I'll blog more when I'm not at work…

xxdruxx

I want everyone to look at my profile and think I’m a dumb kid who doesn’t know anything about anything.

Then I want them to read something I’ve written.

Then I want them to pass out from ill-placed assumption.

I’m confident about my skills.

xxdruxx

Good morning bloggers :)

It’s very nearly time to get up and face the day. And how I wish I didn’t have to.

I slept on the floor last night because the couch isn’t comfortable for two. And because I couldn’t not sleep in his arms.

But, how I love couches. Everything was perfect – we decided to watch Van Helsing – which, btw, is the highest budget B-movie I’ve ever seen in my life – and we were curled up together on the couch being happy.

Then something shifted and I started playin the games I used to play with dan. The mind games where, for some reason, I get this huge, huge pleasure out of hurting him mentally. And I just kept pushing until we both ended up hurting lotses. I sometimes wish Dan could share some of the secrets of survival with the people I’m with. Then I realize how insensitive that would be and how he would never ever do that because he still wants me to come home.

Guppie pointed out that, theoretically I could call Dan at nearly any point and beg and be with him until the day I died. I don’t know if that would work, in practice, but it certainly makes Gup nervous. :/

It just makes me sad. I don’t want him to hurt for me anymore. I want us to be happy friends and hang out and be wonderful together. But – as Dan has rightly pointed out in the past – we’ll never be just friends. There’s just too much past and too much love for that.

So… Couches are wonderful places. You can blog on iPhones from them. You can kiss your lover on them. You can nearly break your own heart on them. You can rest you feet when they sting from running barefoot down the cold wet road in front of your house at 1am.

You can build real love – that doesn’t just go skin deep – and overcome ( or try to overcome, at least ) your fear of loss of interest and rejection and abandonment and make something real. And for that opportunity, at this moment in history, with the man that’s sleeping next to me, I thank you.

I thank you, Dan, Kevin, Jon…

Thank you for letting me go. Even of you didn’t want to. Even if you didn’t mean to. Even if I didn’t want you to.

I love you, Dan. You’re the only thing I don’t regret.

xxdruxx

Funniest article ever.

Seriously

I can haz brainz?

specially since I rape all of those sites on a regular basis. *nod*

xxdruxx

{ PS – I totally can’t believe Zombies wasn’t already a tag. Wtf?! }

[ edit: and this one too. ]

The weekend is upon us and it’s time to reveal what my plans are…

Well, no. It’s not. I’ll do that later =D

But I will tell you that I remembered what it is that I had scheduled tonight. Rocky Horror shadow cast = playing at Movie Tavern. I was gonna go see it. But, whatever.
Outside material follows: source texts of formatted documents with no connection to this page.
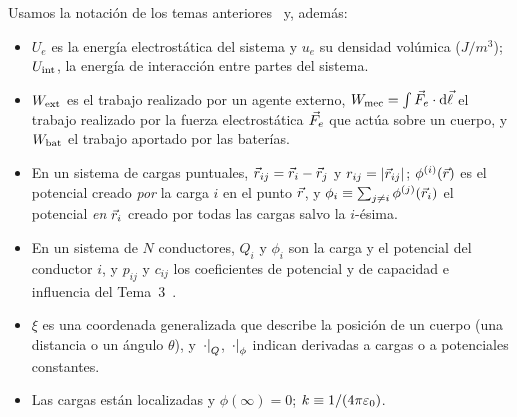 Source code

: \begin{notacion}\label{not:tema5}
Usamos la notación de los temas anteriores~\cite{T0,T1,T2,T3,T4} y, además:
\begin{itemize}
  \item $U_e$ es la energía electrostática del sistema y $u_e$ su densidad volúmica ($\si{J/m^3}$); $\Uint$, la energía de
        interacción entre partes del sistema.
  \item $\Wext$ es el trabajo realizado por un agente externo, $\Wmec=\int\vFe\cdot\dl$ el trabajo realizado por la fuerza
        electrostática $\vFe$ que actúa sobre un cuerpo, y $\Wbat$ el trabajo aportado por las baterías.
  \item En un sistema de cargas puntuales, $\vr_{ij}=\vr_i-\vr_j$ y $r_{ij}=\abs{\vr_{ij}}$; $\phi^{(i)}(\vr)$ es el potencial
        creado \emph{por} la carga $i$ en el punto $\vr$, y $\phi_i\equiv\sum_{j\neq i}\phi^{(j)}(\vr_i)$ el potencial \emph{en} $\vr_i$ creado por todas
        las cargas salvo la $i$-ésima.
  \item En un sistema de $N$ conductores, $Q_i$ y $\phi_i$ son la carga y el potencial del conductor $i$, y $p_{ij}$ y $c_{ij}$ los
        coeficientes de potencial y de capacidad e influencia del Tema~3~\cite{T3}.
  \item $\xi$ es una coordenada generalizada que describe la posición de un cuerpo (una distancia o un ángulo $\theta$), y
        $\eval{\cdot}{Q}$, $\eval{\cdot}{\phi}$ indican derivadas a cargas o a potenciales constantes.
  \item Las cargas están localizadas y $\phi(\infty)=0$; $k\equiv1/(4\pi\eo)$.
\end{itemize}
\end{notacion}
I’ve also been invited by two separate people to do two separate things tonight AND invited Guppie out at like midnight ( even though I have to be awake at 7 ) when I knew fine well that I wouldn’t be sleeping since I’m helping JD get ready for a dance tonight. So…I’m stupid. lol =) I enjoy being a little social bug way too much and therefore way overstretch myself.

And I fell asleep at work today. Not for very long ( like 6 minutes ) and it was more of a doze than an actual nap. But, still….

I’m going to Blake’s though. I know that. I think it’s funny how the one thing that got the most votes on the poll ( Sleep ) is probably what’s going to happen the least this weekend. Oh wellz =D

xxdruxx

xxdruxx

[ haha, I typed it twice then decided to leave it. XD! ]

[ ps and and and, I have band practice 11 - 1 on sunday. When the crap am i going to A) See the garage [ maybe tomorrow afternoon? I know that some of my guys are all about the costumes and make up. Maybe someone will help me look amazingly awesome for the party ] B) Sleep?! [ We all know that Guppie + Dru = The Opposite of Sleep. Seriously. We counted FREAKING SPAGHETTI O'S to avoid sleeping. Wtf. ] But it’s okay. I’m glad I’m gonna be with the band again. And sunday I’m just going to insist on bed time around 6.30 or 7.

[ it's four-forty-two. 4.42. This blog was brought to you by awesome. xx ] ]

This weekend.

Ohhh emgee.

Saturday = 7am Church Cleaning ( yeah, I signed up. So what? )
8.55pm Bday Party for friend Amanda ( of the Easter Bunny )
9.00pm Bday Party with friend Blake ( of the computer programming and my short-lived obsession. ) [ not even sure about this. The invite was totally random and slightly reeked of "invite all of your friends on fb in the area" ]

Which is only slightly death inducing. Thing is…I want to hang out with the Garage. Which means…I’d have to ditch at least the last two items. Well…maybe not Amanda’s party because it gets over at like 11 or something which means I could go out to Haltom afterwards. But the other one goes until 3am and definitely = no Garage.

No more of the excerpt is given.